First, a workshop discussed the role of artificial intelligence (AI) and machine learning (ML) in banking and finance and brought together academics, supervisors and consultants in this field. My colleagues Maria del Carmen has written up a summary of this discussion on the FBF blog. Here are some additional insights that I took away: when it comes to the use of AI and ML in practice, a robust data governance framework is needed.  There seems a large gap between technical capacity and ‘explainability’ of the techniques, which has to be bridged and which requires humans in the loop. Put differently, it is not sufficient to simply use these techniques, but a degree of ‘explainability’ is called for (including towards senior management and board members). There is also a critical need to sensitise senior management to digital approaches (both benefits but also risks). Finally, one important lesson for supervisors is to take a critical view vis-à-vis the use of AI and ML in the institutions they regulate, while at the same time they increasingly are using such techniques themselves (Suptech and Regtech).  Certainly a tension that has to be addressed carefully.

 

Second, our first Annual Conference in three years brought together practitioners, academics and policymakers to discuss topics in digital and green finance under the heading “The Future of Finance – Finance for the Future”.  In her keynote and to set the stage, Anneli Tuomen (former Director General of the Finnish FSA and now ECB representative on the Supervisory Board of the ECB) pointed to the risks for European banks stemming from the Russian aggression and rising energy prices, but also the much stronger capital buffers that European banks have available compared to a decade ago.  Further, European banks have come stronger out of the pandemic than initially feared.  She also pointed to new sources of risks, including cyber-risk and increasing dependence of banks on third-party service providers (e.g., cloud services). The increasing digitalisation in finance was an important topic at the conference, including the increasing role of BigTech companies and new legislative and regulatory initiatives on the European level, including the new crowdfunding regulation. What are the implications for competition from an increasing role of BigTech companies?   Discussions on digital currencies showed a clear contrast between regulators and practitioners who focus on potential uses and technical details of such currencies and academics who see little if any value added from digital currencies on the retail level (to be paraphrased as: ‘what problem is the digital euro the answer to?’). The transition to a sustainable financial system was a second major theme.  To which extent can we rely on the financial system to undertake the necessary shifts in asset allocation and to which extent are regulatory tools needed, including stress tests or even adjustments in capital requirements?

 

Third, we had a fascinating Women in Finance workshop. Reuter journalists Brenna Hughes Neghaiwi and Tom Sims presented their recent research on the limited ascent of women in Europe’s banking system.
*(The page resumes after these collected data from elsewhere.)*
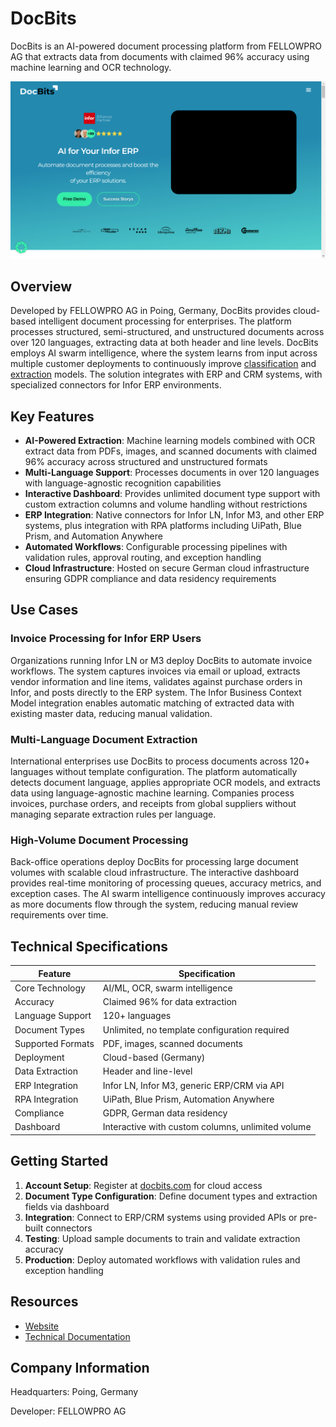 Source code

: # DocBits

DocBits is an AI-powered document processing platform from FELLOWPRO AG that extracts data from documents with claimed 96% accuracy using machine learning and OCR technology.

![DocBits](assets\docbits.png)


## Overview

Developed by FELLOWPRO AG in Poing, Germany, DocBits provides cloud-based intelligent document processing for enterprises. The platform processes structured, semi-structured, and unstructured documents across over 120 languages, extracting data at both header and line levels. DocBits employs AI swarm intelligence, where the system learns from input across multiple customer deployments to continuously improve [classification](../../capabilities/classification/index.md) and [extraction](../../capabilities/extraction/index.md) models. The solution integrates with ERP and CRM systems, with specialized connectors for Infor ERP environments.

## Key Features

- **AI-Powered Extraction**: Machine learning models combined with OCR extract data from PDFs, images, and scanned documents with claimed 96% accuracy across structured and unstructured formats
- **Multi-Language Support**: Processes documents in over 120 languages with language-agnostic recognition capabilities
- **Interactive Dashboard**: Provides unlimited document type support with custom extraction columns and volume handling without restrictions
- **ERP Integration**: Native connectors for Infor LN, Infor M3, and other ERP systems, plus integration with RPA platforms including UiPath, Blue Prism, and Automation Anywhere
- **Automated Workflows**: Configurable processing pipelines with validation rules, approval routing, and exception handling
- **Cloud Infrastructure**: Hosted on secure German cloud infrastructure ensuring GDPR compliance and data residency requirements

## Use Cases

### Invoice Processing for Infor ERP Users
Organizations running Infor LN or M3 deploy DocBits to automate invoice workflows. The system captures invoices via email or upload, extracts vendor information and line items, validates against purchase orders in Infor, and posts directly to the ERP system. The Infor Business Context Model integration enables automatic matching of extracted data with existing master data, reducing manual validation.

### Multi-Language Document Extraction
International enterprises use DocBits to process documents across 120+ languages without template configuration. The platform automatically detects document language, applies appropriate OCR models, and extracts data using language-agnostic machine learning. Companies process invoices, purchase orders, and receipts from global suppliers without managing separate extraction rules per language.

### High-Volume Document Processing
Back-office operations deploy DocBits for processing large document volumes with scalable cloud infrastructure. The interactive dashboard provides real-time monitoring of processing queues, accuracy metrics, and exception cases. The AI swarm intelligence continuously improves accuracy as more documents flow through the system, reducing manual review requirements over time.

## Technical Specifications

| Feature | Specification |
|---------|---------------|
| Core Technology | AI/ML, OCR, swarm intelligence |
| Accuracy | Claimed 96% for data extraction |
| Language Support | 120+ languages |
| Document Types | Unlimited, no template configuration required |
| Supported Formats | PDF, images, scanned documents |
| Deployment | Cloud-based (Germany) |
| Data Extraction | Header and line-level |
| ERP Integration | Infor LN, Infor M3, generic ERP/CRM via API |
| RPA Integration | UiPath, Blue Prism, Automation Anywhere |
| Compliance | GDPR, German data residency |
| Dashboard | Interactive with custom columns, unlimited volume |

## Getting Started

1. **Account Setup**: Register at [docbits.com](https://docbits.com/en/) for cloud access
2. **Document Type Configuration**: Define document types and extraction fields via dashboard
3. **Integration**: Connect to ERP/CRM systems using provided APIs or pre-built connectors
4. **Testing**: Upload sample documents to train and validate extraction accuracy
5. **Production**: Deploy automated workflows with validation rules and exception handling

## Resources

- [Website](https://docbits.com)
- [Technical Documentation](https://docbits.com/en/doc/docbits-getting-started/)

## Company Information

Headquarters: Poing, Germany

Developer: FELLOWPRO AG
One important reasons for this can be summarised as an implicit bias in recruitment: “Tim goes away, so who looks like Tim?... It's usually not a Sarah.”  However, this bias and limited diversity comes at a cost, not only in the financial system, but also, as EUI’s Costanza Hermanin pointed out, in the public sector and political sphere.  One important question is how to bring more women into leading roles; mentors seem to play an important. EUI’s Johanna Gautier discussed the strong of women in international financial institutions, with Ann Krueger having been chief economists of the World Bank back in the 1980s and later deputy managing director at the IMF. IMF, World Bank, EBRD and OECD all have had female chief economists. One explanation for the stronger role for women in these institutions might be that they require higher cultural sensitivities and have thus somewhat less space for the biases described above.